Why session recording matters for AI coding agents
When every AI‑generated code snippet is captured, teams can review exactly what the model suggested, replay the interaction, and prove compliance. Session recording turns a fleeting chat into a durable evidence trail that can be inspected during audits, incident investigations, or peer reviews.
Current practice and its blind spots
Most organizations that embed ChatGPT into their development pipelines do so by calling Azure OpenAI directly from a CI job or a developer’s IDE. The call typically uses a shared subscription key or a service principal that is stored in a secret manager. Because the request travels straight to the Azure endpoint, there is no intermediate observer that can capture the request‑response exchange. The result is a workflow that looks convenient but leaves three critical gaps:
- There is no reliable record of what prompt was sent and what code was returned.
- Any accidental leakage of proprietary snippets or secrets in the model’s output cannot be detected or redacted.
- Because the credential is static and widely distributed, revoking a single user’s access does not stop the key from being used elsewhere.
These gaps become especially painful when a security review asks for proof that a particular piece of generated code was reviewed before it entered production, or when a regulator demands evidence that no sensitive data left the organization via an AI service.
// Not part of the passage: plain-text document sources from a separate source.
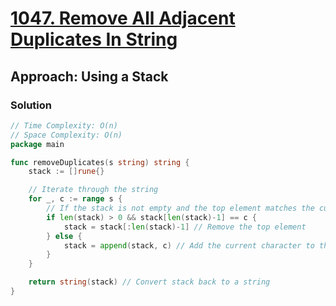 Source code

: # [1047. Remove All Adjacent Duplicates In String](https://leetcode.com/problems/remove-all-adjacent-duplicates-in-string/)

## Approach: Using a Stack

### Solution
```go
// Time Complexity: O(n)
// Space Complexity: O(n)
package main

func removeDuplicates(s string) string {
    stack := []rune{}

    // Iterate through the string
    for _, c := range s {
        // If the stack is not empty and the top element matches the current character
        if len(stack) > 0 && stack[len(stack)-1] == c {
            stack = stack[:len(stack)-1] // Remove the top element
        } else {
            stack = append(stack, c) // Add the current character to the stack
        }
    }

    return string(stack) // Convert stack back to a string
}
```

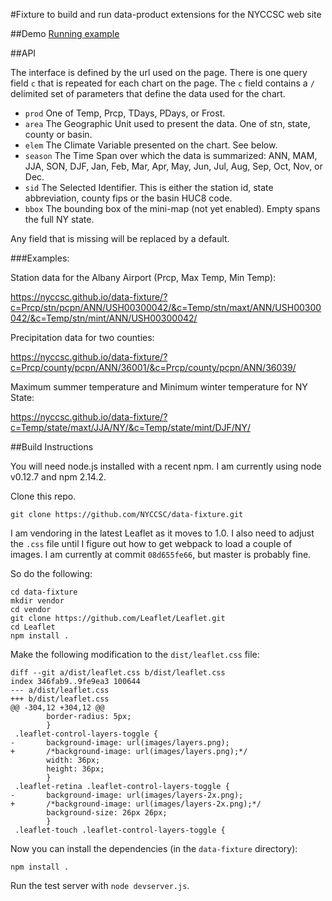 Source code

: #Fixture to build and run data-product extensions for the NYCCSC web site

##Demo
[Running example](https://nyccsc.github.io/data-fixture/)

##API

The interface is defined by the url used on the page. There is one query field `c` that is repeated for each chart on the page.  The `c` field contains a `/` delimited set of parameters that define the data used for the chart.

  * `prod` One of Temp, Prcp, TDays, PDays, or Frost.
  * `area` The Geographic Unit used to present the data.  One of stn, state, county or basin.
  * `elem` The Climate Variable presented on the chart.  See below.
  * `season` The Time Span over which the data is summarized:
    ANN, MAM, JJA, SON, DJF, Jan, Feb, Mar, Apr, May, Jun, Jul, Aug, Sep, Oct, Nov, or Dec.
  * `sid` The Selected Identifier.  This is either the station id, state abbreviation, county fips or the basin HUC8 code.
  * `bbox` The bounding box of the mini-map (not yet enabled).  Empty spans the full NY state.

Any field that is missing will be replaced by a default.

###Examples:

Station data for the Albany Airport (Prcp, Max Temp, Min Temp):

https://nyccsc.github.io/data-fixture/?c=Prcp/stn/pcpn/ANN/USH00300042/&c=Temp/stn/maxt/ANN/USH00300042/&c=Temp/stn/mint/ANN/USH00300042/

Precipitation data for two counties:

https://nyccsc.github.io/data-fixture/?c=Prcp/county/pcpn/ANN/36001/&c=Prcp/county/pcpn/ANN/36039/

Maximum summer temperature and Minimum winter temperature for NY State:

https://nyccsc.github.io/data-fixture/?c=Temp/state/maxt/JJA/NY/&c=Temp/state/mint/DJF/NY/

  
##Build Instructions

You will need node.js installed with a recent npm.  I am currently using node v0.12.7 and npm 2.14.2.

Clone this repo.
```
git clone https://github.com/NYCCSC/data-fixture.git
```

I am vendoring in the latest Leaflet as it moves to 1.0.  I also need to adjust the `.css` file until I figure out how to get webpack to load a couple of images.  I am currently at commit `08d655fe66`, but master is probably fine.

So do the following:

```
cd data-fixture
mkdir vendor
cd vendor
git clone https://github.com/Leaflet/Leaflet.git
cd Leaflet
npm install .
```

Make the following modification to the `dist/leaflet.css` file:

```
diff --git a/dist/leaflet.css b/dist/leaflet.css
index 346fab9..9fe9ea3 100644
--- a/dist/leaflet.css
+++ b/dist/leaflet.css
@@ -304,12 +304,12 @@
        border-radius: 5px;
        }
 .leaflet-control-layers-toggle {
-       background-image: url(images/layers.png);
+       /*background-image: url(images/layers.png);*/
        width: 36px;
        height: 36px;
        }
 .leaflet-retina .leaflet-control-layers-toggle {
-       background-image: url(images/layers-2x.png);
+       /*background-image: url(images/layers-2x.png);*/
        background-size: 26px 26px;
        }
 .leaflet-touch .leaflet-control-layers-toggle {
```

Now you can install the dependencies (in the `data-fixture` directory):
```
npm install .
```

Run the test server with `node devserver.js`.

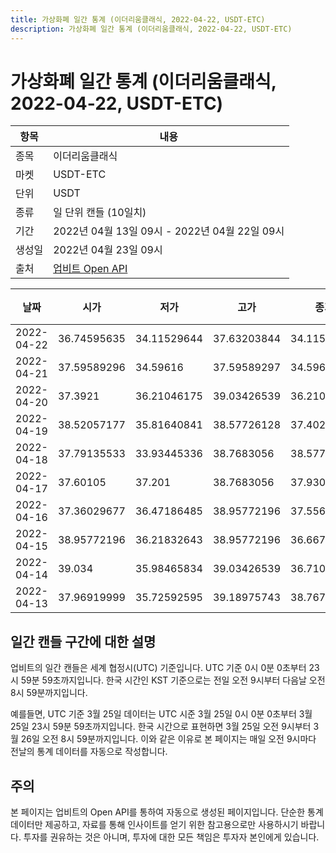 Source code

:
 ```yaml
---
title: 가상화폐 일간 통계 (이더리움클래식, 2022-04-22, USDT-ETC)
description: 가상화폐 일간 통계 (이더리움클래식, 2022-04-22, USDT-ETC)
---
```



가상화폐 일간 통계 (이더리움클래식, 2022-04-22, USDT-ETC)
===

|항목|내용|
|--|--|
|종목|이더리움클래식|
|마켓|USDT-ETC|
|단위|USDT|
|종류|일 단위 캔들 (10일치)|
|기간|2022년 04월 13일 09시 - 2022년 04월 22일 09시|
|생성일|2022년 04월 23일 09시|
|출처|[업비트 Open API](https://docs.upbit.com)|


|날짜|시가|저가|고가|종가|비고|
|--|--|--|--|--|--|
|2022-04-22|36.74595635|34.11529644|37.63203844|34.11529644|    |
|2022-04-21|37.59589296|34.59616|37.59589297|34.59616|    |
|2022-04-20|37.3921|36.21046175|39.03426539|36.21046175|    |
|2022-04-19|38.52057177|35.81640841|38.57726128|37.40205|    |
|2022-04-18|37.79135533|33.93445336|38.7683056|38.57726128|    |
|2022-04-17|37.60105|37.201|38.7683056|37.93076432|    |
|2022-04-16|37.36029677|36.47186485|38.95772196|37.55611765|    |
|2022-04-15|38.95772196|36.21832643|38.95772196|36.667|    |
|2022-04-14|39.034|35.98465834|39.03426539|36.71055683|    |
|2022-04-13|37.96919999|35.72592595|39.18975743|38.76785377|    |


일간 캔들 구간에 대한 설명
---


업비트의 일간 캔들은 세계 협정시(UTC) 기준입니다. 
UTC 기준 0시 0분 0초부터 23시 59분 59초까지입니다. 
한국 시간인 KST 기준으로는 전일 오전 9시부터 다음날 오전 8시 59분까지입니다. 


예를들면, UTC 기준 3월 25일 데이터는 UTC 시준 3월 25일 0시 0분 0초부터 3월 25일 23시 59분 59초까지입니다. 
한국 시간으로 표현하면 3월 25일 오전 9시부터 3월 26일 오전 8시 59분까지입니다. 
이와 같은 이유로 본 페이지는 매일 오전 9시마다 전날의 통계 데이터를 자동으로 작성합니다. 


주의
---


본 페이지는 업비트의 Open API를 통하여 자동으로 생성된 페이지입니다. 
단순한 통계 데이터만 제공하고, 자료를 통해 인사이트를 얻기 위한 참고용으로만 사용하시기 바랍니다. 
투자를 권유하는 것은 아니며, 투자에 대한 모든 책임은 투자자 본인에게 있습니다.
Introducing hoop.dev as the enforcement point
To close the gap, the architecture must place a control plane directly in the data path between the AI client and Azure OpenAI. That control plane can inspect each request, apply policies, and store a complete transcript. hoop.dev is built exactly for that role. It acts as a Layer 7 gateway that proxies the HTTP traffic used by ChatGPT, while remaining agnostic to the underlying identity provider.
How hoop.dev enables session recording
When a developer or an automated CI job wants to invoke ChatGPT, it authenticates to hoop.dev using an OIDC token issued by the organization’s IdP. hoop.dev validates the token, extracts group membership, and then forwards the request to Azure OpenAI. While the request is in flight, hoop.dev records the full HTTP exchange – the prompt, the model’s response, and any metadata such as timestamps and user identifiers. After the interaction completes, hoop.dev stores the full transcript in a log that can be queried later for audit or replay.
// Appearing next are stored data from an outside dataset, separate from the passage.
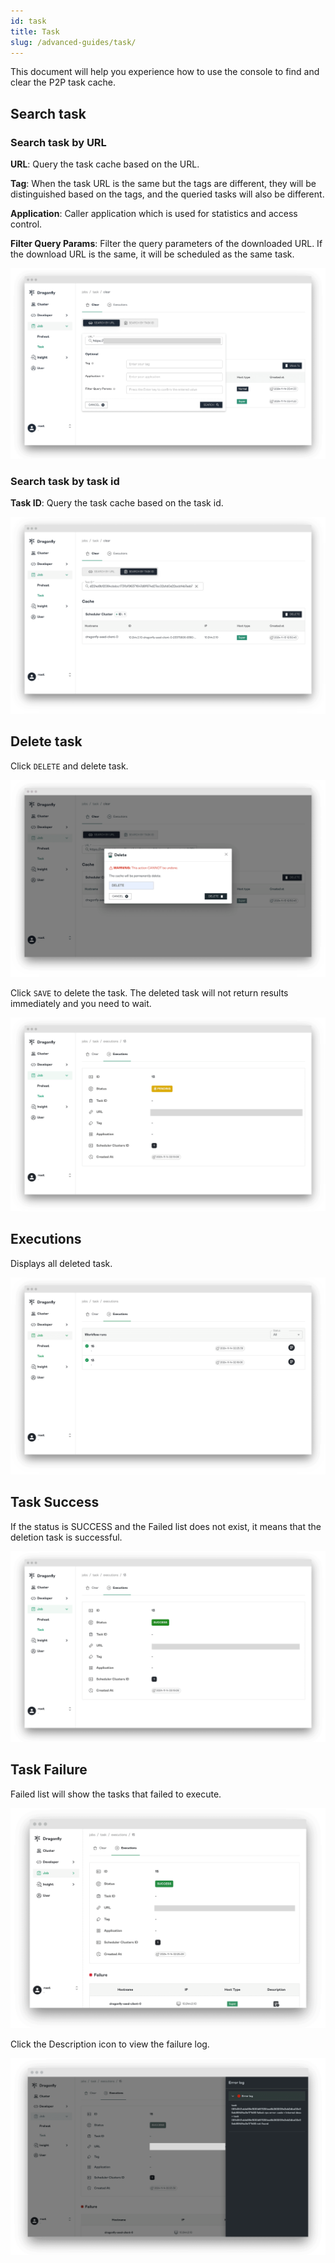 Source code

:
 ```yaml
---
id: task
title: Task
slug: /advanced-guides/task/
---
```


This document will help you experience how to use the console to find and clear the P2P task cache.

## Search task

### Search task by URL

**URL**: Query the task cache based on the URL.

**Tag**: When the task URL is the same but the tags are different, they will be distinguished based on the tags, and the queried tasks will also be different.

**Application**: Caller application which is used for statistics and access control.

**Filter Query Params**: Filter the query parameters of the downloaded URL. If the download URL is the same, it will be scheduled as the same task.

![search-task-by-url](../resource/advanced-guides/task/search-task-by-url.png)

### Search task by task id

**Task ID**: Query the task cache based on the task id.

![search-task-by-task-id](../resource/advanced-guides/task/search-task-by-task-id.png)

## Delete task

Click `DELETE` and delete task.

![delete-task](../resource/advanced-guides/task/delete-task.png)

Click `SAVE` to delete the task. The deleted task will not return results immediately and you need to wait.

![pending-task](../resource/advanced-guides/task/pending-task.png)

## Executions

Displays all deleted task.

![executions](../resource/advanced-guides/task/executions.png)

## Task Success

If the status is SUCCESS and the Failed list does not exist, it means that the deletion task is successful.

![success-task](../resource/advanced-guides/task/success-task.png)

## Task Failure

Failed list will show the tasks that failed to execute.

![failure-task](../resource/advanced-guides/task/failure-task.png)

Click the Description icon to view the failure log.

![error-log](../resource/advanced-guides/task/error-log.png)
Because hoop.dev sits in the data path, it can also apply inline masking to any response that contains patterns matching secret formats. This masking happens before the response reaches the client, ensuring that sensitive values never appear in developer consoles or CI logs.
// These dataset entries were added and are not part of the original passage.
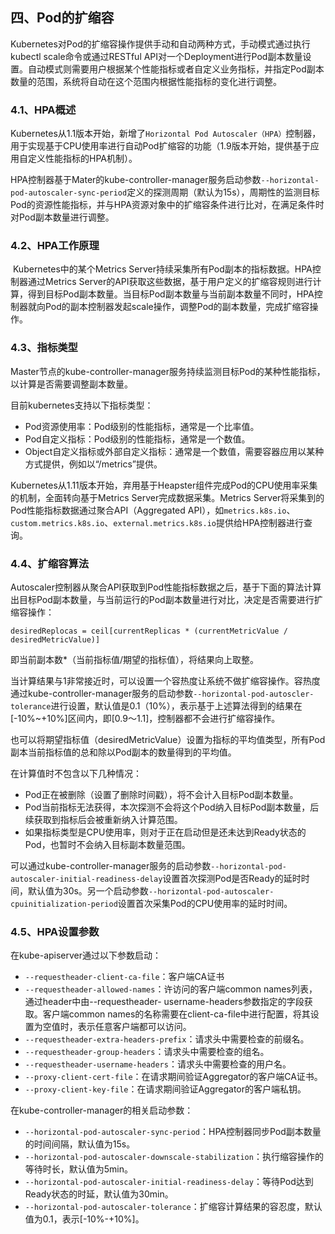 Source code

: ## 四、Pod的扩缩容

​		Kubernetes对Pod的扩缩容操作提供手动和自动两种方式，手动模式通过执行kubectl scale命令或通过RESTful API对一个Deployment进行Pod副本数量设置。自动模式则需要用户根据某个性能指标或者自定义业务指标，并指定Pod副本数量的范围，系统将自动在这个范围内根据性能指标的变化进行调整。

### 4.1、HPA概述

​		Kubernetes从1.1版本开始，新增了`Horizontal Pod Autoscaler（HPA）`控制器，用于实现基于CPU使用率进行自动Pod扩缩容的功能（1.9版本开始，提供基于应用自定义性能指标的HPA机制）。

​		HPA控制器基于Mater的kube-controller-manager服务启动参数`--horizontal-pod-autoscaler-sync-period`定义的探测周期（默认为15s），周期性的监测目标Pod的资源性能指标，并与HPA资源对象中的扩缩容条件进行比对，在满足条件时对Pod副本数量进行调整。



### 4.2、HPA工作原理

​		Kubernetes中的某个Metrics Server持续采集所有Pod副本的指标数据。HPA控制器通过Metrics Server的API获取这些数据，基于用户定义的扩缩容规则进行计算，得到目标Pod副本数量。当目标Pod副本数量与当前副本数量不同时，HPA控制器就向Pod的副本控制器发起scale操作，调整Pod的副本数量，完成扩缩容操作。



### 4.3、指标类型

​		Master节点的kube-controller-manager服务持续监测目标Pod的某种性能指标，以计算是否需要调整副本数量。

目前kubernetes支持以下指标类型：

- Pod资源使用率：Pod级别的性能指标，通常是一个比率值。
- Pod自定义指标：Pod级别的性能指标，通常是一个数值。
- Object自定义指标或外部自定义指标：通常是一个数值，需要容器应用以某种方式提供，例如以“/metrics”提供。

​       Kubernetes从1.11版本开始，弃用基于Heapster组件完成Pod的CPU使用率采集的机制，全面转向基于Metrics Server完成数据采集。Metrics Server将采集到的Pod性能指标数据通过聚合API（Aggregated API），如`metrics.k8s.io`、`custom.metrics.k8s.io`、`external.metrics.k8s.io`提供给HPA控制器进行查询。



### 4.4、扩缩容算法

​		Autoscaler控制器从聚合API获取到Pod性能指标数据之后，基于下面的算法计算出目标Pod副本数量，与当前运行的Pod副本数量进行对比，决定是否需要进行扩缩容操作：

```
desiredReplocas = ceil[currentReplicas * (currentMetricValue / desiredMetricValue)]
```

即当前副本数*（当前指标值/期望的指标值），将结果向上取整。 

​		当计算结果与1非常接近时，可以设置一个容热度让系统不做扩缩容操作。容热度通过kube-controller-manager服务的启动参数`--horizontal-pod-autoscler-tolerance`进行设置，默认值是0.1（10%），表示基于上述算法得到的结果在[-10%~+10%]区间内，即[0.9～1.1]，控制器都不会进行扩缩容操作。

​		也可以将期望指标值（desiredMetricValue）设置为指标的平均值类型，所有Pod副本当前指标值的总和除以Pod副本的数量得到的平均值。

在计算值时不包含以下几种情况：

- Pod正在被删除（设置了删除时间戳），将不会计入目标Pod副本数量。
- Pod当前指标无法获得，本次探测不会将这个Pod纳入目标Pod副本数量，后续获取到指标后会被重新纳入计算范围。
- 如果指标类型是CPU使用率，则对于正在启动但是还未达到Ready状态的Pod，也暂时不会纳入目标副本数量范围。

​       可以通过kube-controller-manager服务的启动参数`--horizontal-pod-autoscaler-initial-readiness-delay`设置首次探测Pod是否Ready的延时时间，默认值为30s。另一个启动参数`--horizontal-pod-autoscaler-cpuinitialization-period`设置首次采集Pod的CPU使用率的延时时间。



### 4.5、HPA设置参数

在kube-apiserver通过以下参数启动：

- `--requestheader-client-ca-file`：客户端CA证书
- `--requestheader-allowed-names`：许访问的客户端common names列表，通过header中由--requestheader- username-headers参数指定的字段获取。客户端common names的名称需要在client-ca-file中进行配置，将其设置为空值时，表示任意客户端都可以访问。
- `--requestheader-extra-headers-prefix`：请求头中需要检查的前缀名。
- `--requestheader-group-headers`：请求头中需要检查的组名。
- `--requestheader-username-headers`：请求头中需要检查的用户名。
- `--proxy-client-cert-file`：在请求期间验证Aggregator的客户端CA证书。
- `--proxy-client-key-file`：在请求期间验证Aggregator的客户端私钥。



在kube-controller-manager的相关启动参数：

- `--horizontal-pod-autoscaler-sync-period`：HPA控制器同步Pod副本数量的时间间隔，默认值为15s。
- `--horizontal-pod-autoscaler-downscale-stabilization`：执行缩容操作的等待时长，默认值为5min。
- `--horizontal-pod-autoscaler-initial-readiness-delay`：等待Pod达到Ready状态的时延，默认值为30min。
- `--horizontal-pod-autoscaler-tolerance`：扩缩容计算结果的容忍度，默认值为0.1，表示[-10%-+10%]。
All of these enforcement outcomes – the reliable transcript, the optional masking, and the ability to replay a session – exist only because hoop.dev is the gateway that intercepts the traffic. Without that gateway, the Azure OpenAI endpoint would never see a policy enforcement layer.
Common pitfalls to avoid
- Relying on client‑side logging. Storing prompts locally on a developer’s machine does not provide a reliable audit trail; logs can be altered or lost. The gateway ensures a single source of truth.
- Using a single static key for all agents. Distribute identity‑based OIDC tokens instead, and let hoop.dev enforce per‑user attribution.
- Skipping masking policies. Even with session recording, unmasked secrets in model output can leak. Configure hoop.dev’s masking rules to redact patterns that match API keys, passwords, or tokens.
Getting started
Deploy the hoop.dev gateway in the same Azure virtual network where your CI runners or developer workstations reside. The quick‑start guide walks you through a Docker Compose deployment, OIDC configuration, and registering Azure OpenAI as a proxied target. Once the gateway is running, update your client libraries or CI scripts to point at the hoop.dev endpoint instead of the Azure endpoint. Detailed steps are available in the getting‑started documentation and the learn section for deeper policy examples.
The source code and contribution guidelines are hosted on GitHub. You can explore the repository, raise issues, or submit pull requests at https://github.com/hoophq/hoop.
FAQ
Is session recording mandatory for compliance?
Compliance frameworks often require evidence of who accessed a system and what actions were taken. hoop.dev’s recorded sessions provide that evidence for AI‑driven code generation, making it easier to satisfy audit requirements.
Can I still use my existing Azure OpenAI subscription?
Yes. hoop.dev does not replace Azure OpenAI; it simply proxies the calls. Your existing subscription remains the source of model inference, while hoop.dev adds the audit and masking layer.
What happens if a user tries to bypass hoop.dev?
Because hoop.dev sits in the network path, any direct request to Azure OpenAI that does not pass through the gateway will be blocked by network policies. This ensures that all traffic is subject to session recording.